No homem, ao contrário, domina certa indeterminação: a natureza está presente, de fato, e muito, como nos ensinam todos os biólogos. Nós também temos um corpo, um programa genético, o do nosso DNA, do genoma transmitido por nossos pais. Contudo, o homem pode afastar-se das regras naturais, e até mesmo criar uma cultura que se opõe a elas quase termo a termo — por exemplo, a cultura democrática que vai tentar resistir à lógica da seleção natural para garantir a proteção dos mais fracos.

(Luc Ferry - Aprender a Viver)

 




Sartre move-se, tal como Heidegger, no paradoxo posicional da fenomenologia:  perspectivar, de fora, o mundo físico e a consciência do sujeito (designada de para-si, em Sartre)  como se fosse um terceiro Olho, exterior, num hiper realismo, e, simultaneamente, perspectivar a partir de dentro da consciência do sujeito o mundo físico exterior por saber que é impossivel abandonar, por completo, o «Cogito»  de Descartes, perspectiva traduzida, de diferentes modos, no idealismo e no realismo. O esforço de Sartre para destacar o primado da coisidade material, que integra a facticidade, sobre a consciência subjectiva é visível. No entanto, na linha da fenomenologia heideggeriana, Sartre fala na situação como correlação sujeito (para si) / objecto material (em si). Escreveu:

 

«A situação é o sujeito inteiro (ele não é nada a não ser a sua situação) e é também a coisa inteira (nunca mais nada senão as coisas) . É o sujeito a elucidar as coisas pela sua própria superação, se assim quisermos; ou são as coisas a reenviar ao sujeito a imagem dele. É a total facticidade, a contingência absoluta do mundo, do meu nascimento, do meu lugar, do meu passado, dos meus redores, do facto do meu próximo - e é a minha liberdade sem limites como o que faz com que haja para mim uma facticidade

 

(Sartre, "O Ser e o Nada", Círculo de Leitores, pag 541; o negrito é posto pelo autor).

 

A confusão neste texto de Sartre reside no seguinte: a liberdade não faz com que haja uma facticidade, isto é, um estado de coisas inevitável e incontornável (exemplo: o meu rosto, o meu capital genético, a família e o meio onde nasci e cresci, etc). É o inverso que, originariamente, acontece. A facticidade é anterior, ontologicamente, à liberdade. Não escolhemos o corpo ou a família em que nascemos, ainda que a posteriori possamos agir sobre um ou outra segundo o nosso livre-arbítrio. Decerto, a liberdade pode escolher uma das várias escarpas do promontório rochoso da facticidade, em momentos ulteriores - supondo que o fatalismo não existe, claro. Mas essa escolha não é uma criação a partir do nada, um poder infinito da liberdade, como a frase acima, de Sartre, sugere. Não existe a liberdade infinita.

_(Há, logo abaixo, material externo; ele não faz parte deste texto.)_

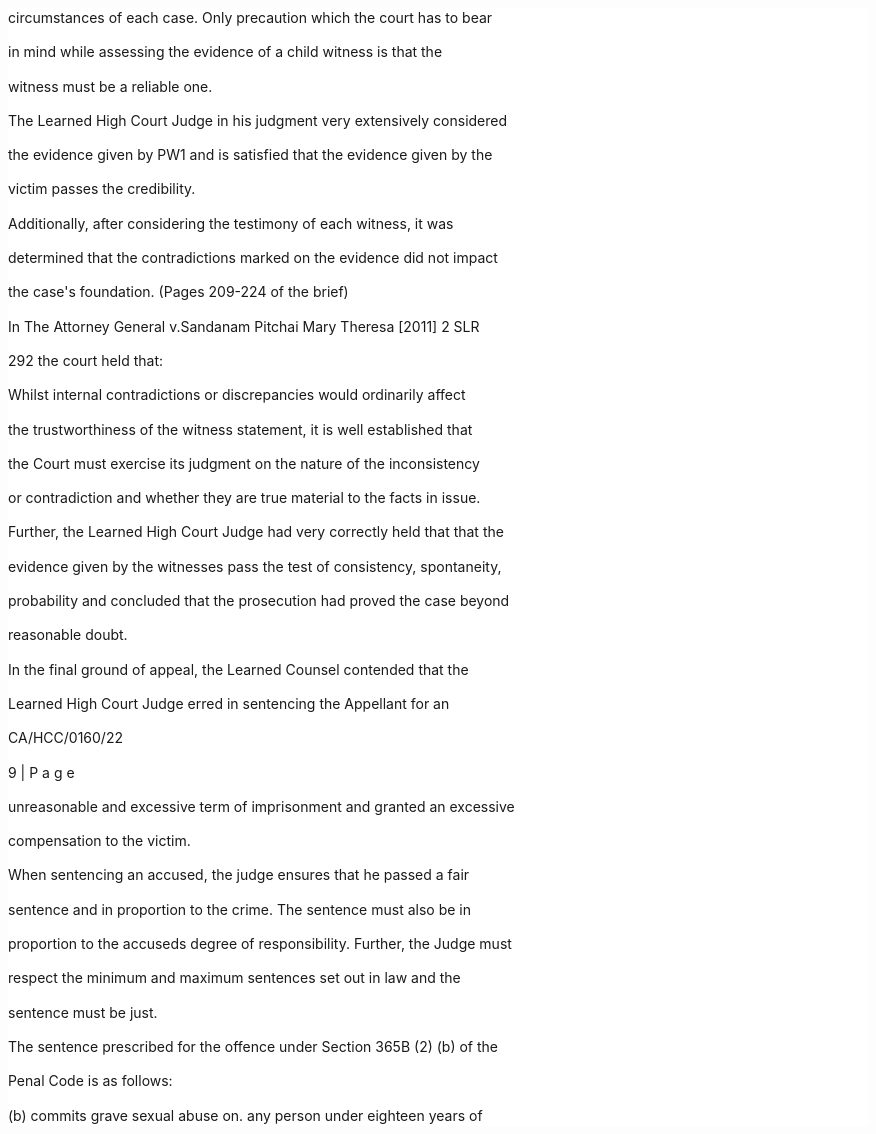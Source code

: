 circumstances of each case. Only precaution which the court has to bear

in mind while assessing the evidence of a child witness is that the

witness must be a reliable one.

The Learned High Court Judge in his judgment very extensively considered

the evidence given by PW1 and is satisfied that the evidence given by the

victim passes the credibility.

Additionally, after considering the testimony of each witness, it was

determined that the contradictions marked on the evidence did not impact

the case's foundation. (Pages 209-224 of the brief)

In The Attorney General v.Sandanam Pitchai Mary Theresa [2011] 2 SLR

292 the court held that:

Whilst internal contradictions or discrepancies would ordinarily affect

the trustworthiness of the witness statement, it is well established that

the Court must exercise its judgment on the nature of the inconsistency

or contradiction and whether they are true material to the facts in issue.

Further, the Learned High Court Judge had very correctly held that that the

evidence given by the witnesses pass the test of consistency, spontaneity,

probability and concluded that the prosecution had proved the case beyond

reasonable doubt.

In the final ground of appeal, the Learned Counsel contended that the

Learned High Court Judge erred in sentencing the Appellant for an

CA/HCC/0160/22

9 | P a g e

unreasonable and excessive term of imprisonment and granted an excessive

compensation to the victim.

When sentencing an accused, the judge ensures that he passed a fair

sentence and in proportion to the crime. The sentence must also be in

proportion to the accuseds degree of responsibility. Further, the Judge must

respect the minimum and maximum sentences set out in law and the

sentence must be just.

The sentence prescribed for the offence under Section 365B (2) (b) of the

Penal Code is as follows:

(b) commits grave sexual abuse on. any person under eighteen years of
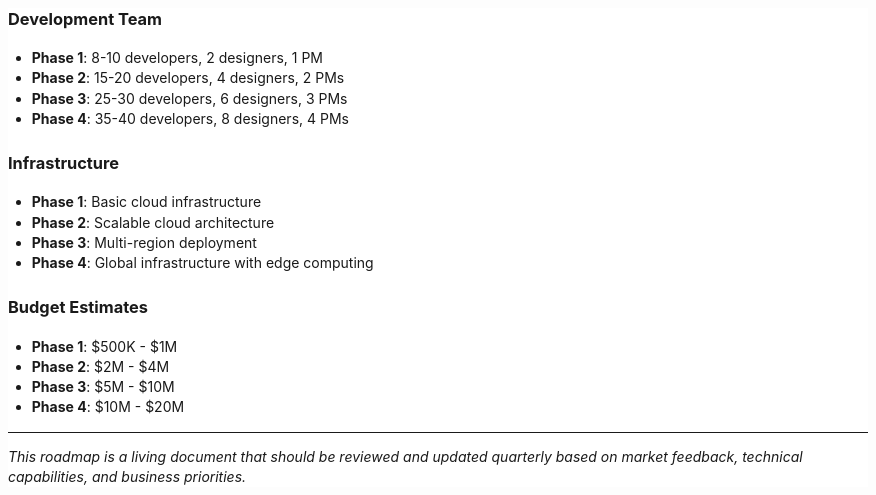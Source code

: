 ### Development Team
- **Phase 1**: 8-10 developers, 2 designers, 1 PM
- **Phase 2**: 15-20 developers, 4 designers, 2 PMs
- **Phase 3**: 25-30 developers, 6 designers, 3 PMs
- **Phase 4**: 35-40 developers, 8 designers, 4 PMs

### Infrastructure
- **Phase 1**: Basic cloud infrastructure
- **Phase 2**: Scalable cloud architecture
- **Phase 3**: Multi-region deployment
- **Phase 4**: Global infrastructure with edge computing

### Budget Estimates
- **Phase 1**: $500K - $1M
- **Phase 2**: $2M - $4M
- **Phase 3**: $5M - $10M
- **Phase 4**: $10M - $20M

---

*This roadmap is a living document that should be reviewed and updated quarterly based on market feedback, technical capabilities, and business priorities.*
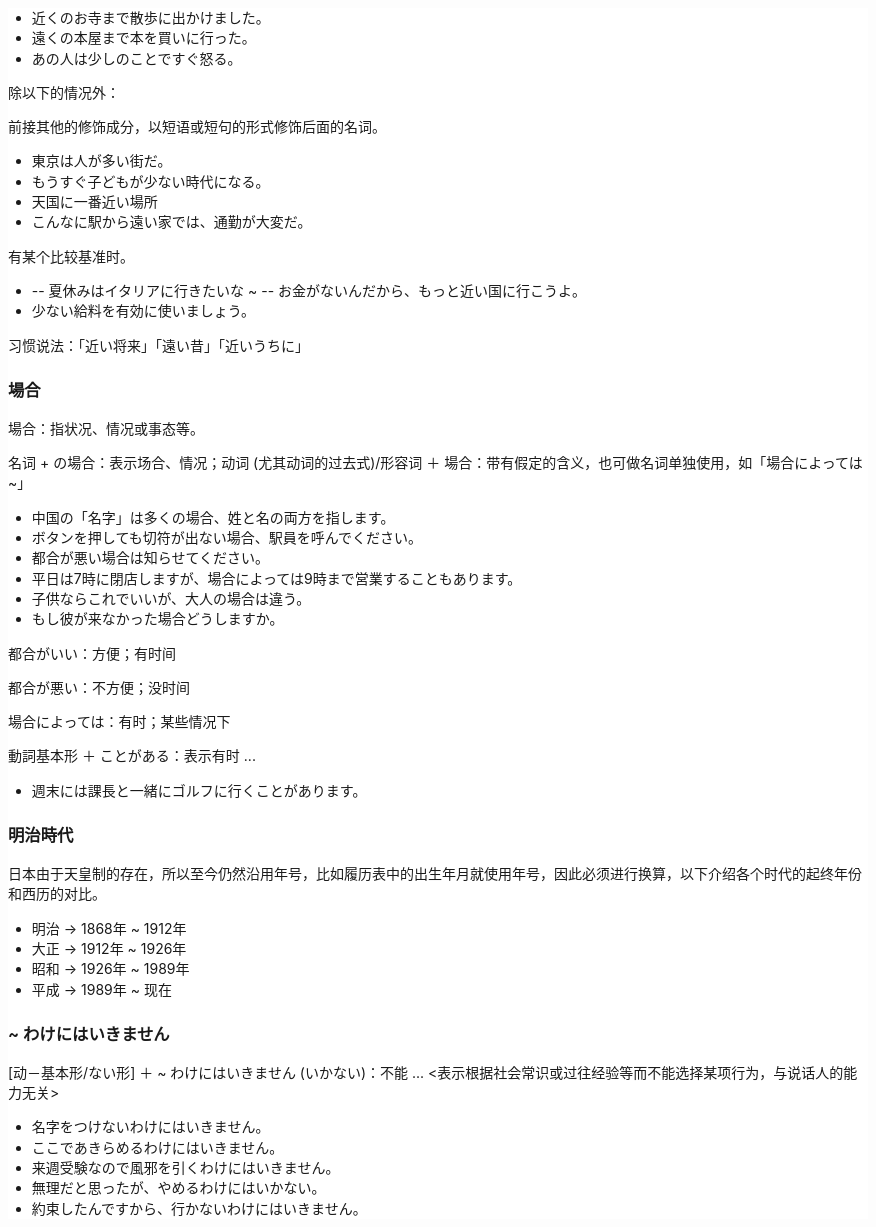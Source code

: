 * 近くのお寺まで散歩に出かけました。
* 遠くの本屋まで本を買いに行った。
* あの人は少しのことですぐ怒る。

除以下的情况外： 

前接其他的修饰成分，以短语或短句的形式修饰后面的名词。 

* 東京は人が多い街だ。 
* もうすぐ子どもが少ない時代になる。
* 天国に一番近い場所  
* こんなに駅から遠い家では、通勤が大変だ。

有某个比较基准时。

* -- 夏休みはイタリアに行きたいな ~ -- お金がないんだから、もっと近い国に行こうよ。
* 少ない給料を有効に使いましょう。

习惯说法：「近い将来」「遠い昔」「近いうちに」

### 場合
場合：指状况、情况或事态等。

名词 + の場合：表示场合、情况；动词 (尤其动词的过去式)/形容词 ＋ 場合：带有假定的含义，也可做名词单独使用，如「場合によっては ~」   

* 中国の「名字」は多くの場合、姓と名の両方を指します。
* ボタンを押しても切符が出ない場合、駅員を呼んでください。
* 都合が悪い場合は知らせてください。
* 平日は7時に閉店しますが、場合によっては9時まで営業することもあります。
* 子供ならこれでいいが、大人の場合は違う。
* もし彼が来なかった場合どうしますか。

都合がいい：方便；有时间  

都合が悪い：不方便；没时间 

場合によっては：有时；某些情况下

動詞基本形 ＋ ことがある：表示有时 ...

* 週末には課長と一緒にゴルフに行くことがあります。

### 明治時代
日本由于天皇制的存在，所以至今仍然沿用年号，比如履历表中的出生年月就使用年号，因此必须进行换算，以下介绍各个时代的起终年份和西历的对比。

* 明治 -> 1868年 ~ 1912年
* 大正 -> 1912年 ~ 1926年
* 昭和 -> 1926年 ~ 1989年 
* 平成 -> 1989年 ~ 现在

### ~ わけにはいきません
[动－基本形/ない形] ＋ ~ わけにはいきません (いかない)：不能 ... <表示根据社会常识或过往经验等而不能选择某项行为，与说话人的能力无关> 

* 名字をつけないわけにはいきません。
* ここであきらめるわけにはいきません。
* 来週受験なので風邪を引くわけにはいきません。
* 無理だと思ったが、やめるわけにはいかない。
* 約束したんですから、行かないわけにはいきません。
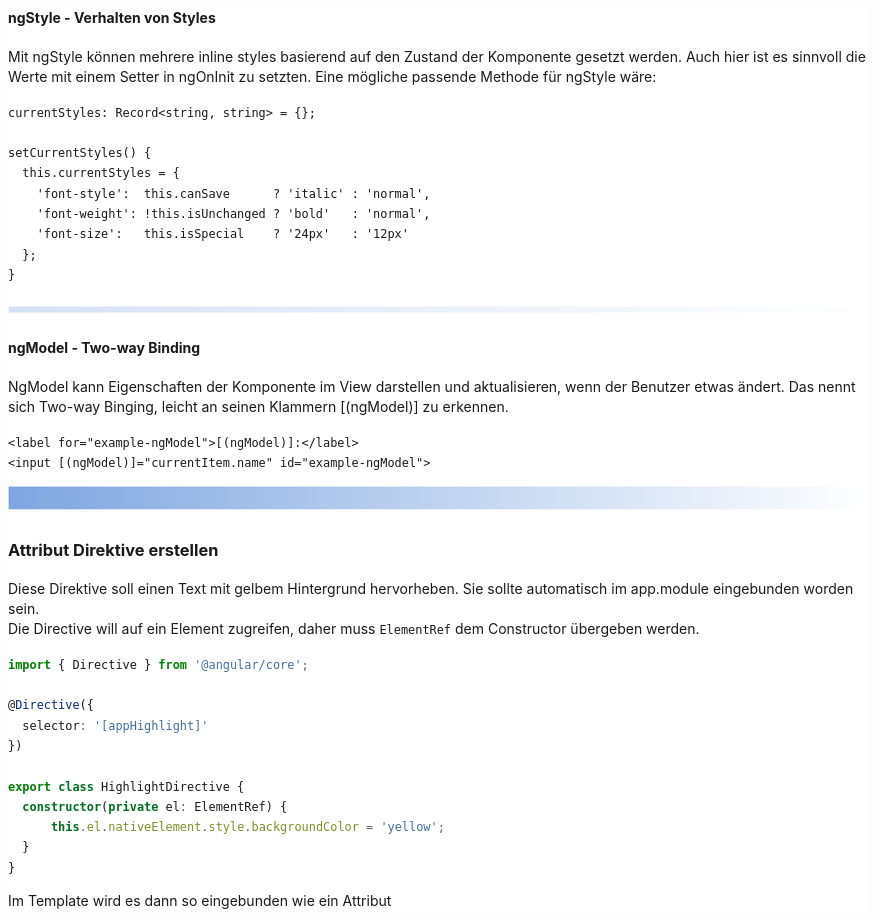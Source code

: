 #### ngStyle - Verhalten von Styles ####
Mit ngStyle können mehrere inline styles basierend auf den Zustand der Komponente gesetzt werden.
Auch hier ist es sinnvoll die Werte mit einem Setter in ngOnInit zu setzten.
Eine mögliche passende Methode für ngStyle wäre:
```angular
currentStyles: Record<string, string> = {};

setCurrentStyles() {
  this.currentStyles = {
    'font-style':  this.canSave      ? 'italic' : 'normal',
    'font-weight': !this.isUnchanged ? 'bold'   : 'normal',
    'font-size':   this.isSpecial    ? '24px'   : '12px'
  };
}
```
<img src="./images/blaueLine2.png" alt="Trennlinie">

#### ngModel - Two-way Binding ####
NgModel kann Eigenschaften der Komponente im View darstellen und aktualisieren, 
wenn der Benutzer etwas ändert. Das nennt sich Two-way Binging, 
leicht an seinen Klammern [(ngModel)] zu erkennen.

```angular 
<label for="example-ngModel">[(ngModel)]:</label>
<input [(ngModel)]="currentItem.name" id="example-ngModel">
```

<img src="./images/blaueLine.png" alt="Trennlinie">

### Attribut Direktive erstellen ###
Diese Direktive soll einen Text mit gelbem Hintergrund hervorheben.
Sie sollte automatisch im app.module eingebunden worden sein.  
Die Directive will auf ein Element zugreifen, daher muss ``ElementRef`` dem Constructor übergeben werden.

```typescript jsx
import { Directive } from '@angular/core';

@Directive({
  selector: '[appHighlight]'
})

export class HighlightDirective {
  constructor(private el: ElementRef) {
      this.el.nativeElement.style.backgroundColor = 'yellow';
  }
}
```

Im Template wird es dann so eingebunden wie ein Attribut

0000000000000000000000000000000000000000000f.jpgPara Sartre, o homem está condenado a ser livre.

 

 Outro paradoxo implícito no texto consiste nisto: o sujeito, o para-si, é um "nada" mas ao escolher entre as diversas vias da situação - de que ele é uma componente móvel e activa - modifica esta, desenvolve certas facetas desta e enfraquece outras. Por exemplo: se alguém é pouco musculado, pode decidir frequentar um programa de músculação em ginásio e alterar formas no seu corpo. Então a frase «nunca mais nada senão as coisas» não é verdadeira: o livre-arbítrio do «para si» (consciência individual) é causa eficiente de algumas coisas, não é, por conseguinte, um nada. Se escrevo um livro usando a "coisa" que é a minha mão, a minha inteligência (o «para mim») não é um nada, mas sim a autora do livro, das páginas que vão surgindo escritas. A coisidade do sujeito que se opõe à coisidade material não é da mesma natureza desta: é demiúrgica, criadora, opõe-se à inércia da facticidade.  

 

Sartre defende, com brilhantismo, a sua tese do primado da liberdade sobre a facticidade:

 

« Não sou acaso eu que decido do coeficiente de adversidade das coisas e, inclusive, da sua imprevisibilidade ao decidir de mim mesmo? Não há assim acidentes numa vida; um acontecimento social que rebenta subitamente e me arrasta não vem de fora; se sou mobilizado para uma guerra, esta guerra é a minha guerra, ela é à minha imagem e eu mereço-a. Mereço-a, em primeiro lugar, porque dispunha sempre da possibilidade de a ela me subtrair pelo suícidio ou a deserção; estes possíveis últimos são aqueles que devem estar-nos sempre presentes quando se trata de encarar uma situação. Na falta de a ela me ter subtraído, escolhi-a; pode ser por moleza, por cobardia perante a opinião pública, porque prefiro certos valores ao da própria recusa de fazer a guerra (a estima dos meus inimigos, a honra da minha família,etc). De qualquer modo, trata-se de uma escolha. » (Sartre, O Ser e o Nada, pag 546; o negrito é colocado pelo autor).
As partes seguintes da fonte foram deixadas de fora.